The distribution of age and sex for the US population in 2000 was derived from the Human Mortality Database [19], which in turn used the 2000–2010 intercensal datasets published by the US Census Bureau [20]. 49.1% of the population was male and 50.9% female. The distribution by age group within sex is given in Additional File 1 Table A1.1.

The initial cigarette smoking distribution by sex and age group is as used by Vugrin et al. [13], based on data from the National Health Interview Survey (NHIS), and is given in Additional File 1 Table A1.2. The NHIS data only apply to age 18 or over. For ages below 18, the Cancer Intervention and Surveillance Modelling Network (CISNET) provide the current smoking data by age shown in Additional File Table A1.3. CISNET gives no information on former smoking, and the modelling assumes that there are no former smokers age 17 or less in the initial population.

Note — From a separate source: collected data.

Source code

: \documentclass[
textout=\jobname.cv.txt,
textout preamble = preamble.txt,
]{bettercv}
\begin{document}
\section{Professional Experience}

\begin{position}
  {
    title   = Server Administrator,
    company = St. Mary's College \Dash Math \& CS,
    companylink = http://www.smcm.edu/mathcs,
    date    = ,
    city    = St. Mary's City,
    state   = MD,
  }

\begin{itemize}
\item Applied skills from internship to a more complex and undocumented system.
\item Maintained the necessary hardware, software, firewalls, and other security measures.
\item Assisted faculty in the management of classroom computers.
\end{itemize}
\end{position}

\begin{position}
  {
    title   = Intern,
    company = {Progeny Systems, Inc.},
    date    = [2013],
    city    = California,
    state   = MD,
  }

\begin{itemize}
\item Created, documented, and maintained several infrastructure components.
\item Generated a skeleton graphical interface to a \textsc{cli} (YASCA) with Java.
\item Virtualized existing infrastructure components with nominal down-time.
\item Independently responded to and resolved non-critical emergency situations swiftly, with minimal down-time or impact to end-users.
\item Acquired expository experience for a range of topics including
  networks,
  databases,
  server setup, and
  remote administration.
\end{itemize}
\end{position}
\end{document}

Additional File 1 Table A1.4 gives, by sex and age group, the distribution of years quit in former smokers aged 18 or over, again as used by Vugrin et al. (2015) [13] based on NHIS data.

Net migration and births

At every year during follow-up, the population is scaled up to allow for the inclusion of immigrants and new births. The sex distribution in newborns and the sex, age and cigarette use distributions for the immigrants are both assumed to be the same as at baseline. The estimates of net migrations and births used were the US Census Bureau 2008 National Population Projections, and are shown in Additional File 2 Tables A2.1 (migrations) and A2.2 (births).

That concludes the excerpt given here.